You see what I mean, when I say "television is dying" and that this is a lousy state of television, it's crap like that. The behind the scene stuff that's costing television. (And if you guys don't know about ESPN's part in basically charging cable providers to have ESPN as apart of their service, and how they've boosted their prices more and more year after year, to the point where cable prices have to keep raising their prices to their customers... yeah, ESPN is the worst offender in terms of the cable networks, just so you know) This is the kind of programming the networks should really be striving to keep and instead, like everything else, the quality sitcoms and dramas and in some cases, the quality reality shows, they're all going to cable. No wonder everybody's gone to outside options like streaming.
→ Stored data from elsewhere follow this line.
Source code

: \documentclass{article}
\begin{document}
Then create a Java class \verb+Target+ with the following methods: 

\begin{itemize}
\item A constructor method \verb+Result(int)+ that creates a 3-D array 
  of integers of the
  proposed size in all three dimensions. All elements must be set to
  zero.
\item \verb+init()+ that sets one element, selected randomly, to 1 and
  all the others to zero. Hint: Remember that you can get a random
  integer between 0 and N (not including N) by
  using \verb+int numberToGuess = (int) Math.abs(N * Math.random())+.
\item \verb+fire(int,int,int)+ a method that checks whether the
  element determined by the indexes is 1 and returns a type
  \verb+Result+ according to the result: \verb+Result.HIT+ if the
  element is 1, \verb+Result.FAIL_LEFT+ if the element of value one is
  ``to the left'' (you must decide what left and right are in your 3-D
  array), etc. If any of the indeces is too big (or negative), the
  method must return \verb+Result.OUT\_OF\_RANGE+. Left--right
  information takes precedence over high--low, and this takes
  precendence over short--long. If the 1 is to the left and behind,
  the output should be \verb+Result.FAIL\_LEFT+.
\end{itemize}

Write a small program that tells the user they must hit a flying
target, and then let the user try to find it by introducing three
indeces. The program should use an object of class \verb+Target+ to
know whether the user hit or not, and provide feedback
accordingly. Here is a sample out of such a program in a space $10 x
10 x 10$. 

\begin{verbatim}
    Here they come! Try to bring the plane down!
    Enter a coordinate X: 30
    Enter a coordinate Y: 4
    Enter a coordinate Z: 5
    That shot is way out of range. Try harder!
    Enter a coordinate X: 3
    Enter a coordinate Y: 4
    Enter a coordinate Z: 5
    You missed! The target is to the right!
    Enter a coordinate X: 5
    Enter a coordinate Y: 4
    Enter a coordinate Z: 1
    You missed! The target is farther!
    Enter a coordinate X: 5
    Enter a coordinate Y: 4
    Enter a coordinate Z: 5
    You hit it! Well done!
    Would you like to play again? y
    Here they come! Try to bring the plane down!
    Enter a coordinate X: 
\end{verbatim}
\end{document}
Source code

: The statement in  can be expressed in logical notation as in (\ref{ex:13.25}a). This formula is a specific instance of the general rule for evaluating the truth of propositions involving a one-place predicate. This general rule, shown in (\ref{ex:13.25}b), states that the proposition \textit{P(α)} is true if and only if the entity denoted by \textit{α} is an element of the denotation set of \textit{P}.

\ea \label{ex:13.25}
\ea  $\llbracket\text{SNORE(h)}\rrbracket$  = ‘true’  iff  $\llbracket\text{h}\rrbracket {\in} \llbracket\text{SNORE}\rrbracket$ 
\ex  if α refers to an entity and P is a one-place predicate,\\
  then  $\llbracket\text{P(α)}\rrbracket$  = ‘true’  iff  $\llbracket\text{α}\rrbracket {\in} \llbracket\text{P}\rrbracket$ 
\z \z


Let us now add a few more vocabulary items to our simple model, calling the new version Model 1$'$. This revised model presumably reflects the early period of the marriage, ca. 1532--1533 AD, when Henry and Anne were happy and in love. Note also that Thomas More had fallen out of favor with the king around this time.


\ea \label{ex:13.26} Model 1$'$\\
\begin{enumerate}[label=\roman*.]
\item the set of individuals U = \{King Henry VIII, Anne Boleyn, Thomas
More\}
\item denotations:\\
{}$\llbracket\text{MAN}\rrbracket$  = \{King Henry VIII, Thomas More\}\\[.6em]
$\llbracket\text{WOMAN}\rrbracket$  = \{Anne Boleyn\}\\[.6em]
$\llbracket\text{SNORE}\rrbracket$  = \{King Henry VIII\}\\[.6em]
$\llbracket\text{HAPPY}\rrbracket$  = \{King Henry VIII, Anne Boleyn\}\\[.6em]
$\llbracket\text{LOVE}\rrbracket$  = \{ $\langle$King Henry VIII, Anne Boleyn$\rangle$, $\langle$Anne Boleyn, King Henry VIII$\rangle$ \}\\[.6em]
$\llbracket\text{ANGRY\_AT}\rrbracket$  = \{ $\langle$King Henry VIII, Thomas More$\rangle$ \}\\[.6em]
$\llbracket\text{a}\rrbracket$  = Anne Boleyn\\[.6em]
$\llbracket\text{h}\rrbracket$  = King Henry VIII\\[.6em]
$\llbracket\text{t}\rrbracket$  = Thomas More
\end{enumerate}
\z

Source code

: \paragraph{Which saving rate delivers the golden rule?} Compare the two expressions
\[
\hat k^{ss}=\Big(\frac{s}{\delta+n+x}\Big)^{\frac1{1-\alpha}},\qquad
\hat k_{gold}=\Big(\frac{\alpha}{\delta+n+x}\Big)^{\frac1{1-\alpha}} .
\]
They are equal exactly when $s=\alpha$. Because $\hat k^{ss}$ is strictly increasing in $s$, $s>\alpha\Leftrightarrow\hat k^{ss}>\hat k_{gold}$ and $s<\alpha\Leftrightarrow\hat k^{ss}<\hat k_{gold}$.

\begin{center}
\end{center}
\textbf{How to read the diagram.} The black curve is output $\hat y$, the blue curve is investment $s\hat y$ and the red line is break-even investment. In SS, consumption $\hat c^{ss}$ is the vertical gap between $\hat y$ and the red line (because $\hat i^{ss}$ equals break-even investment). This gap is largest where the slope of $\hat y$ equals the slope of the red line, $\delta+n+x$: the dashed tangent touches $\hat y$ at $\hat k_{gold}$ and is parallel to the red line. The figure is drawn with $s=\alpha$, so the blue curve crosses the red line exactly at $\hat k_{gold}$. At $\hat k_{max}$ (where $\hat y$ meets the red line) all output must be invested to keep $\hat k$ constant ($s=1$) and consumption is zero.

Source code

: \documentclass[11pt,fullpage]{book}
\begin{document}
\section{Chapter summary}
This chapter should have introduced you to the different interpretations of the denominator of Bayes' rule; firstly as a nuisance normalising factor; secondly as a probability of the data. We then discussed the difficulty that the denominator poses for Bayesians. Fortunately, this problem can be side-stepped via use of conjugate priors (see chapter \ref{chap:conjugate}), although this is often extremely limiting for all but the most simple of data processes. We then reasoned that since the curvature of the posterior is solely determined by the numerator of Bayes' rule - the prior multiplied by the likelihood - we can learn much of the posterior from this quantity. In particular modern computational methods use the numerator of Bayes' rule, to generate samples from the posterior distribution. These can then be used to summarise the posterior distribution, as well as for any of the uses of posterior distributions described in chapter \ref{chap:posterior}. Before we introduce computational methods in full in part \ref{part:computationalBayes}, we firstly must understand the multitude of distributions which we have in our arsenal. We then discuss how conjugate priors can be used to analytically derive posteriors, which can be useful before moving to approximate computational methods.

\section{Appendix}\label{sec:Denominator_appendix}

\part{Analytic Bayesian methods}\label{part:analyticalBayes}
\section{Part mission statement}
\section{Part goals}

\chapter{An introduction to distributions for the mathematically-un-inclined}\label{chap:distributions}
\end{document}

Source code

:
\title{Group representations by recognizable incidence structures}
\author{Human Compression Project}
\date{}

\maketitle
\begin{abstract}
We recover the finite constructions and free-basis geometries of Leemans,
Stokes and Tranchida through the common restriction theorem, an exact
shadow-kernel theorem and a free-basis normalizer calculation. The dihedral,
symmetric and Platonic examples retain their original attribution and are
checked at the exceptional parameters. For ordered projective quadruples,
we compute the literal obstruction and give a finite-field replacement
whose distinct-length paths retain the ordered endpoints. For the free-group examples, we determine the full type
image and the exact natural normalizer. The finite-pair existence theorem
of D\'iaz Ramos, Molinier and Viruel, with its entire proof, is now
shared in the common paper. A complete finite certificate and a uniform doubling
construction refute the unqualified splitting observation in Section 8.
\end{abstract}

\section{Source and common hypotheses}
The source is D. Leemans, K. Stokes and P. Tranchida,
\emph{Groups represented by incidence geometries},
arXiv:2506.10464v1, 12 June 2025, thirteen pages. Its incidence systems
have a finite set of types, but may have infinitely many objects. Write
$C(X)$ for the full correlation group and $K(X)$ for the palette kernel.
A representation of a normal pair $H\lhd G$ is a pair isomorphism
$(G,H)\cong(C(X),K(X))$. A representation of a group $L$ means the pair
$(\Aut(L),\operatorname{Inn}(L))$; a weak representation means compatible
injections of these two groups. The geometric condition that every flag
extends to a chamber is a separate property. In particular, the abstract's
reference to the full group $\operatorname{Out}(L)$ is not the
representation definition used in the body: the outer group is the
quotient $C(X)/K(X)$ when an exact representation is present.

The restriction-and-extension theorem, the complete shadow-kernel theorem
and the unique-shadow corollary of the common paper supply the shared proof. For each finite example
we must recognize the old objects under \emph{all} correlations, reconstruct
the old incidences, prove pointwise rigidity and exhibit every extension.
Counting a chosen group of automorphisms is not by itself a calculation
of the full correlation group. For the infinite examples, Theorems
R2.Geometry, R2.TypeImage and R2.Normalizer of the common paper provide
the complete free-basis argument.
So yeah, great television moments still happen, but overall, this is a truly lousy time for television right now, and who knows how or how long it's going to survive, but if it's keeps eating itself, and give in to streaming, television is going. But, maybe it's inevitable, and television's one shining moment is just ending soon. I don't know. Honestly, I'm not looking too forward to whatever this new form of television is that's replacing it. I find it overrated, but yeah, let's not look at the few outliers and claim television to be so good, when it reality, it's barely hanging on.
(BTW, not related to this, does anybody know a good lawyer, I just had to fire mine? No? Well, let me know if you do.)